From his office near Atlanta, Federico negotiated refundable, upfront payments with vendors worth millions of dollars at or after the end of certain quarters. The Commission alleges that Federico drafted forms to make it look like the money was nonrefundable and for past performance and signed at least two side letters that he did not provide to Ingles' accounting department. Taken by itself, Federico's misconduct accounted for more than half of the pretax income reported in quarterly reports filed in May 2002 and February 2003 and material amounts of pretax income in annual reports filed in December 2002 and 2003. The Commission alleges that Federico was able to do this in large part because Ingles had no meaningful controls over the recognition of income from upfront vendor payments during the relevant period. Ingles restated its financial statements in February 2005 to correct these and other accounting errors, and implemented internal controls to properly account for upfront vendor payments.

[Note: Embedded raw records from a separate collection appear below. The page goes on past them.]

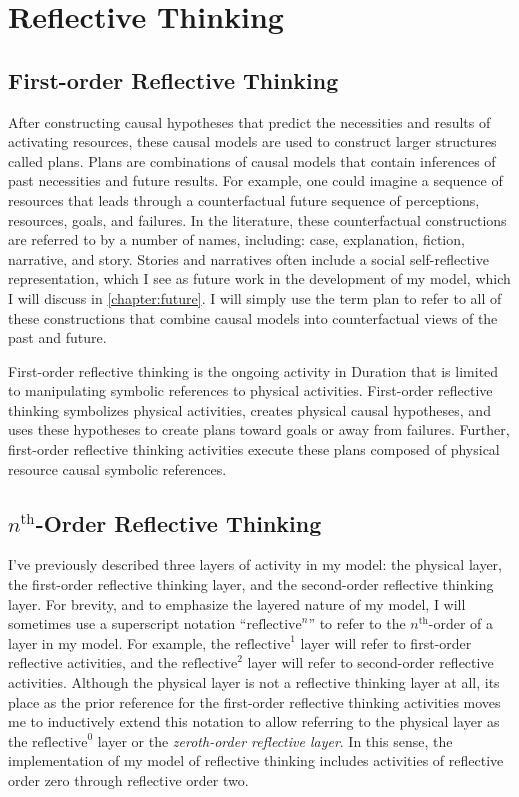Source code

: \chapter{Reflective Thinking}
\label{chapter:reflective_thinking}

\section{First-order Reflective Thinking}

After constructing causal hypotheses that predict the necessities and
results of activating resources, these causal models are used to
construct larger structures called plans.  Plans are combinations of
causal models that contain inferences of past necessities and future
results.  For example, one could imagine a sequence of resources that
leads through a counterfactual future sequence of perceptions,
resources, goals, and failures.  In the literature, these
counterfactual constructions are referred to by a number of names,
including: case, explanation, fiction, narrative, and story.  Stories
and narratives often include a social self-reflective representation,
which I see as future work in the development of my model, which I
will discuss in \autoref{chapter:future}.  I will simply use the term
plan to refer to all of these constructions that combine causal models
into counterfactual views of the past and future.

First-order reflective thinking is the ongoing activity in Duration
that is limited to manipulating symbolic references to physical
activities.  First-order reflective thinking symbolizes physical
activities, creates physical causal hypotheses, and uses these
hypotheses to create plans toward goals or away from failures.
Further, first-order reflective thinking activities execute these
plans composed of physical resource causal symbolic references.

\section{$n^\text{th}$-Order Reflective Thinking}

I've previously described three layers of activity in my model: the
physical layer, the first-order reflective thinking layer, and the
second-order reflective thinking layer.  For brevity, and to emphasize
the layered nature of my model, I will sometimes use a superscript
notation ``$\text{reflective}^n$'' to refer to the $n^\text{th}$-order
of a layer in my model.  For example, the $\text{reflective}^1$ layer
will refer to first-order reflective activities, and the
$\text{reflective}^2$ layer will refer to second-order reflective
activities.  Although the physical layer is not a reflective thinking
layer at all, its place as the prior reference for the first-order
reflective thinking activities moves me to inductively extend this
notation to allow referring to the physical layer as the
$\text{reflective}^0$ layer or the \emph{zeroth-order reflective
  layer}.  In this sense, the implementation of my model of reflective
thinking includes activities of reflective order zero through
reflective order two.

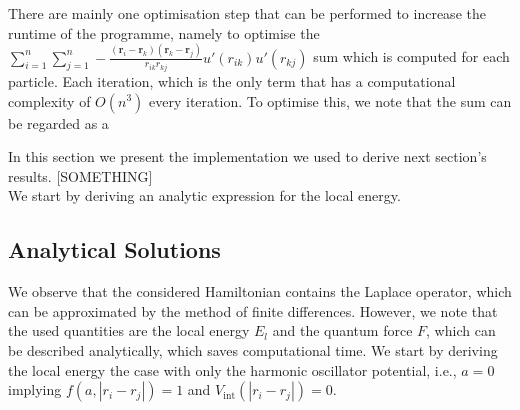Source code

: \documentclass[11pt,a4paper]{article}
\numberwithin{equation}{section}
\begin{document}
There are mainly one optimisation step that can be performed to increase the runtime of the programme, namely to optimise the $\sum_{i=1}^n \sum_{j=1}^n -\frac{(\bm{r}_i - \bm{r}_k)(\bm{r}_k - \bm{r}_j)}{r_{ik}r_{kj}}u'(r_{ik})u'(r_{kj})$ sum which is computed for each particle. Each iteration, which is the only term that has a computational complexity of $O(n^3)$ every iteration. To optimise this, we note that the sum can be regarded as a 


In this section we present the implementation we used to derive next section's results. 
%
[SOMETHING]\\
We start by deriving an analytic expression for the local energy. 
\subsection{Analytical Solutions}
%
%
We observe that the considered Hamiltonian contains the Laplace operator, which can be approximated by the method of finite differences.
%
However, we note that the used quantities are the local energy $E_l$ and the quantum force $F$, which can be described analytically, which saves computational time. 
%
We start by deriving the local energy the case with only the harmonic oscillator potential, i.e., $a=0$ implying $f(a,|r_i-r_j|)=1$ and $V_{\mathrm{int}}(|r_i-r_j|)=0$.
%
\end{document}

Without admitting or denying the allegations, Ingles consented to the imposition of a court order prohibiting further violations of Section 17(a) of the Securities Act [15 U.S.C. § 77q(a)]; Section 10(b) of the Securities Exchange Act of 1934 (the "Exchange Act") [15 U.S.C. § 78j(b)] and Rule 10b-5 promulgated thereunder [17 C.F.R. § 240.10b-5]; .and Section 13(a) of the Exchange Act [15 U.S.C. Section 78(m)(a)] and Rules 13a-1, 13a-13, and 12b-20 [17 C.F.R. Sections 240.13a-1, 240.13a-13 and 240.12b-20] promulgated thereunder.
The Commission has brought several other vendor allowance cases in recent years, including cases involving Kmart, Fleming and Royal Ahold. See SEC v. Orr [LR-18989] (Dec. 2, 2004); SEC v. Levine [LR-19353] (Aug. 30, 2005); SEC v. Dean Foods [LR-18884) (Sept. 14, 2004); SEC v. Shapiro [LR-19380] (Sept. 15, 2005); SEC v. Bailin [LR-19034] (June 13, 2005); and SEC v. Resnick [LR-19031] (June 11, 2005).